2. Kern van het geschil tussen partijen is of verweerder ten onrechte de aanvraag om een toevoeging voor het voeren van verweer tegen een vordering tul in verband met overtreding van de algemene voorwaarde (het plegen van een nieuw strafbaar feit tijdens de proeftijd van de voorwaardelijke veroordeling) heeft afgewezen.
3.1 Krachtens artikel 28, eerste lid, aanhef en onder b, van de Wet op de rechtsbijstand (hierna: Wrb) kan verweerder een toevoeging weigeren indien de aanvraag betrekking heeft op een rechtsbelang ter zake waarvan de aanvrager aanspraak kan maken op rechtsbijstand op grond van een eerder afgegeven toevoeging.
3.2 Ingevolge artikel 32 van de Wrb geldt de toevoeging uitsluitend voor het rechtsbelang ter zake waarvoor zij is verleend en, in het geval van een procedure, voor de behandeling daarvan in één instantie, de tenuitvoerlegging van de rechterlijke uitspraak daaronder begrepen.
3.3 Verweerder heeft het op basis van die bepalingen te voeren beleid neergelegd in het Handboek toevoegen 2007.
Hoofdstuk 03-32, aantekening 14 luidt:
“Voor een vordering tenuitvoerlegging voorwaardelijke veroordeling wordt een afzonderlijke toevoeging verstrekt, indien de vordering verband houdt met de overtreding van bijzondere voorwaarden. Dat dient te blijken uit de bij de aanvraag over te leggen stukken.
Indien de tenuitvoerlegging wordt gevorderd wegens overtreding van de algemene voorwaarden dat in de proeftijd geen strafbare feiten gepleegd worden, wordt gezien de samenhang met de hoofdzaak geen afzonderlijke toevoeging verleend.”
3.4 De vertegenwoordiger van verweerder heeft ter zitting toegelicht dat de andere Raden van rechtsbijstand deze beleidsbepaling sedert 1999 hanteren en dat verweerder in het kader van de harmonisatie van het beleid van de raden met de inwerkingtreding van het nieuwe handboek dit beleid sedert
1 juli 2007 hanteert. Verweerder voerde op dit punt een ander beleid omdat zijn bezwaarcommissie in het verleden heeft geadviseerd voor een tul wel een aparte toevoeging te verlenen.

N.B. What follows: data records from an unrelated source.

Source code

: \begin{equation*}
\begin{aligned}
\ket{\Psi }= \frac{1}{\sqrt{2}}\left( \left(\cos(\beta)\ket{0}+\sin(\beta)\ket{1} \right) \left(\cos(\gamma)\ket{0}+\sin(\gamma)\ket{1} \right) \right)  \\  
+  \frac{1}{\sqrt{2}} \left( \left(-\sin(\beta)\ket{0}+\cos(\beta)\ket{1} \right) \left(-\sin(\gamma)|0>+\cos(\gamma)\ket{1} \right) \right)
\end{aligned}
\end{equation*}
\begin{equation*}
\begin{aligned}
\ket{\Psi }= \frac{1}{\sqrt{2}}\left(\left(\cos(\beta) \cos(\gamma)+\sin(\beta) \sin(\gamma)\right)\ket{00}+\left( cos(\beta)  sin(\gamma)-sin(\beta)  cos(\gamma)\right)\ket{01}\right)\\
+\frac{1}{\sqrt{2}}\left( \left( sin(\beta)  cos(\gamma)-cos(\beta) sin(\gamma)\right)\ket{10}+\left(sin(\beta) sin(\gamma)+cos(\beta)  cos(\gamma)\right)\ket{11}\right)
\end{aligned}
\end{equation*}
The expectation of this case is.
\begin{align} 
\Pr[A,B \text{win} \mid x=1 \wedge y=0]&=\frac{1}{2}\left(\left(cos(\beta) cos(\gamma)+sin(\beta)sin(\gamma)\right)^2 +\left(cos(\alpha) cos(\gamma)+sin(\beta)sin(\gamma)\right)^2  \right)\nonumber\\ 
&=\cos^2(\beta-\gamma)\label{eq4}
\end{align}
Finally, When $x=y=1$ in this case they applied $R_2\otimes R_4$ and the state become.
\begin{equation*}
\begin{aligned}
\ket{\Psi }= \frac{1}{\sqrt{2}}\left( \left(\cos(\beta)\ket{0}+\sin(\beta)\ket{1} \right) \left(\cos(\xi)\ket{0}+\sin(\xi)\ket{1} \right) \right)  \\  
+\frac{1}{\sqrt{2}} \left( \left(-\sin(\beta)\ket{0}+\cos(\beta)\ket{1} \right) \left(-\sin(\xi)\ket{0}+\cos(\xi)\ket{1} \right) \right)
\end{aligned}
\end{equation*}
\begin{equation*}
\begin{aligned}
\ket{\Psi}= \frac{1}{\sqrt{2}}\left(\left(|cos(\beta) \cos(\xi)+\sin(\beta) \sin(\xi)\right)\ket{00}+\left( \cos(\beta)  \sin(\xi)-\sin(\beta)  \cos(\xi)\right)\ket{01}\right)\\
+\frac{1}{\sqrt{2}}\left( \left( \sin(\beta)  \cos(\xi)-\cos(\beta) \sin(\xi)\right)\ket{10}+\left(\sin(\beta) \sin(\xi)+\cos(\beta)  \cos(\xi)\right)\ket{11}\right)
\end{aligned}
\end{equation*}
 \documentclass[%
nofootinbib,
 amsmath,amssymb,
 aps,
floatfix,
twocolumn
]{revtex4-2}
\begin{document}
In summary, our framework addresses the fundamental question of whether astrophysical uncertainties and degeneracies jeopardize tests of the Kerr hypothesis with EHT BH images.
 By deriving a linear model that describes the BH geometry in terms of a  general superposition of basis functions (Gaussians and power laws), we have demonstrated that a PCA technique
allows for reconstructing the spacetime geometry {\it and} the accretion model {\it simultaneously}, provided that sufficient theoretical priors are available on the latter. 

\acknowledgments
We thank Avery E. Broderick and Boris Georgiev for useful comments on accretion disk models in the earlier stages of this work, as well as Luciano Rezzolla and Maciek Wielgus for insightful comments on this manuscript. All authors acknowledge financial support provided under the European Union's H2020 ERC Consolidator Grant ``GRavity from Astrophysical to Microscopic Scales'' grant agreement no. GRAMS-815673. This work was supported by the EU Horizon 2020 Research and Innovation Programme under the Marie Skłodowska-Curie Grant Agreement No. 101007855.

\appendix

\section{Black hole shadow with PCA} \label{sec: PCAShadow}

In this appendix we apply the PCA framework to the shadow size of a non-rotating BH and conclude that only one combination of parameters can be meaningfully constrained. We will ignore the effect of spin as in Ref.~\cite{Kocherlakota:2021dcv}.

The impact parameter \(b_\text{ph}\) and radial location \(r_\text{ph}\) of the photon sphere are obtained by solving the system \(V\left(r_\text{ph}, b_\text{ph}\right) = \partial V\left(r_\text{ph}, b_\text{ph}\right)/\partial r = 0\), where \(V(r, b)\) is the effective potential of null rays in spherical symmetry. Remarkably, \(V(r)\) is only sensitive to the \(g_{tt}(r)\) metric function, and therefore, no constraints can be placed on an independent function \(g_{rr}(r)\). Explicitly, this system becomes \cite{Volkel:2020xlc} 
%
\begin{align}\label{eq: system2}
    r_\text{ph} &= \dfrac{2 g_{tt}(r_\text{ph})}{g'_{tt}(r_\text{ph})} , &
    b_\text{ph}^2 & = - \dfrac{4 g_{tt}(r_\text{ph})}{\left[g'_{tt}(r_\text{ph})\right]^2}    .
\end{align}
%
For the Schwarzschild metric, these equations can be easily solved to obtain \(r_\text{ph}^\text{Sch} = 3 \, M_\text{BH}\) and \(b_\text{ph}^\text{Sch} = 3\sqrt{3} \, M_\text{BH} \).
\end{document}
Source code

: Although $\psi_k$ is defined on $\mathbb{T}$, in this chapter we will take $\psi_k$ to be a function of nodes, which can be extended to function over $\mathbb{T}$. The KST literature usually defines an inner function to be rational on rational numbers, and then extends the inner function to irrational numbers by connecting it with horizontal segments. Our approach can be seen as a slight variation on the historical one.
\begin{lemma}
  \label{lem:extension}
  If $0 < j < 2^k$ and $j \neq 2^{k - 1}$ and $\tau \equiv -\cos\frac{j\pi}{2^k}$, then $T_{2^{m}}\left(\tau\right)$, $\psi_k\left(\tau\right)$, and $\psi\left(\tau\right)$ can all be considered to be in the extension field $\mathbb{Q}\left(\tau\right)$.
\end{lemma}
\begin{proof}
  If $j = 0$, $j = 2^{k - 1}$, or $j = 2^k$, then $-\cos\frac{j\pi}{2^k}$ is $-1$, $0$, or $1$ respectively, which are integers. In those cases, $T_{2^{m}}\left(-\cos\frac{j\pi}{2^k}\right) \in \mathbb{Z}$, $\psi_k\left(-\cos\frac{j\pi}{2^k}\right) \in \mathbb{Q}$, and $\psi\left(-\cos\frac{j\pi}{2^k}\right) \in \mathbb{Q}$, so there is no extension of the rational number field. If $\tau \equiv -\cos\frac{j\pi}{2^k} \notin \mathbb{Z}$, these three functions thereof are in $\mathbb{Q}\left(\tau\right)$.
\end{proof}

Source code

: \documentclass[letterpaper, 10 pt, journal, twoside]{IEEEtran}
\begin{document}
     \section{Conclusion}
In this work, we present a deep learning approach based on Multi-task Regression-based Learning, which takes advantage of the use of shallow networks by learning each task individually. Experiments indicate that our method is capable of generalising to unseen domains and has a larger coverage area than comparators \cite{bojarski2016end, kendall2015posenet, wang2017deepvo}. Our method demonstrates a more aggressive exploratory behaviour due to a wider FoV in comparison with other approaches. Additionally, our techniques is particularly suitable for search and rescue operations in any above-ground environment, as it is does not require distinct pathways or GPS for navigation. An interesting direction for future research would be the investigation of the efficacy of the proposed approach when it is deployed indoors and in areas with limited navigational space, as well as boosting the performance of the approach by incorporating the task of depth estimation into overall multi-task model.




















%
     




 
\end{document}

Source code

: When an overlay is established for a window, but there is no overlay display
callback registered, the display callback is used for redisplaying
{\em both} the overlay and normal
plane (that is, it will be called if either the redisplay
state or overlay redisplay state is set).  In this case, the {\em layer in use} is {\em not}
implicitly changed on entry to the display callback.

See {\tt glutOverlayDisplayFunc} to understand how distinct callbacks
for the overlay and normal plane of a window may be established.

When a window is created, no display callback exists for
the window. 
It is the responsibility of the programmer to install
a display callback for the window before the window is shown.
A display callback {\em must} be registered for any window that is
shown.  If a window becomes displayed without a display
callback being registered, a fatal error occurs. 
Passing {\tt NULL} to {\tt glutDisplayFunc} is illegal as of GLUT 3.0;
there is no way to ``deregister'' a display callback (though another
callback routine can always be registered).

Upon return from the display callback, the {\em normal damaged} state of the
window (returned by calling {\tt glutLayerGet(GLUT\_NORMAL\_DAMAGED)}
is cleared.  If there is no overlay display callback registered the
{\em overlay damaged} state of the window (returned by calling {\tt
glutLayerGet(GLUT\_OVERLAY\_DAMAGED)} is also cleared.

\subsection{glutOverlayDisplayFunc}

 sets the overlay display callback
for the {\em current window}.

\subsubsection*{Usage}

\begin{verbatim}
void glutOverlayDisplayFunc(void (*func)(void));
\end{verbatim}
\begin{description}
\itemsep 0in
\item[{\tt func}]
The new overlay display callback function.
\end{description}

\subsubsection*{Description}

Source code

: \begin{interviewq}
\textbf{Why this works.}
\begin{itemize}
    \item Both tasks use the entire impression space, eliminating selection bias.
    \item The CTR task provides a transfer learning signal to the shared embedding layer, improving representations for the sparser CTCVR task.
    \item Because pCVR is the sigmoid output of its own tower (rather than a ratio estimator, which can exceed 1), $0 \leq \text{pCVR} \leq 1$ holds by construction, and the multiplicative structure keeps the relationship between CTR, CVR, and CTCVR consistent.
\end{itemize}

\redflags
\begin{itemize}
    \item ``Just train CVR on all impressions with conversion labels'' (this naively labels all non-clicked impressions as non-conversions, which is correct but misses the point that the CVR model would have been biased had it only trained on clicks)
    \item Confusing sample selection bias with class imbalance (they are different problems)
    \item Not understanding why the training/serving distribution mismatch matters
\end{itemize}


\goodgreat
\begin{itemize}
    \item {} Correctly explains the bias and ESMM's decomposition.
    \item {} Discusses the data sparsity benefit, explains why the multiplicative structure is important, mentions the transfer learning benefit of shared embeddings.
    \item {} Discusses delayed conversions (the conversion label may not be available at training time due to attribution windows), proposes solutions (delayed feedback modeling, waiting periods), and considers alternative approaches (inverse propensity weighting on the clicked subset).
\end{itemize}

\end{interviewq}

4. Eisers stellen dat de afwijzing onrechtmatig is omdat dit beleid niet is te verenigen met de Wrb, het Wetboek van Strafrecht, het Wetboek van Strafvordering en de strafrechtelijke praktijk. Zij wijzen er op dat uit de beleidsregel ter zake van artikel 44 van de Wrb jo. 43 van de Wrb (Handboek toevoegen 2007, Hoofdstuk 03-44, pagina 9) blijkt dat in strafzaken voor minderjarigen de beleidsregel waarop dit geschil betrekking heeft niet kan en mag worden toegepast. De tul dient beschouwd te worden als een zelfstandige zaak en niet als (juridisch of feitelijk) onderdeel van de hoofdzaak. Voorts wordt gesteld dat bij de rechtbanken de tul in administratief opzicht een zelfstandig karakter heeft en een gelijktijdige behandeling van de tul met de hoofdzaak niet verplicht is en ook lang niet altijd gebeurt.
De nieuwe beleidsregel heeft tot gevolg dat het evenwicht in de forfaitaire vergoeding voor tul-zaken in onbalans wordt gebracht omdat stelselmatig de zaken die minder tijd kosten buiten de vergoeding worden gehouden en de meer bewerkelijke tul-zaken wel vergoed worden.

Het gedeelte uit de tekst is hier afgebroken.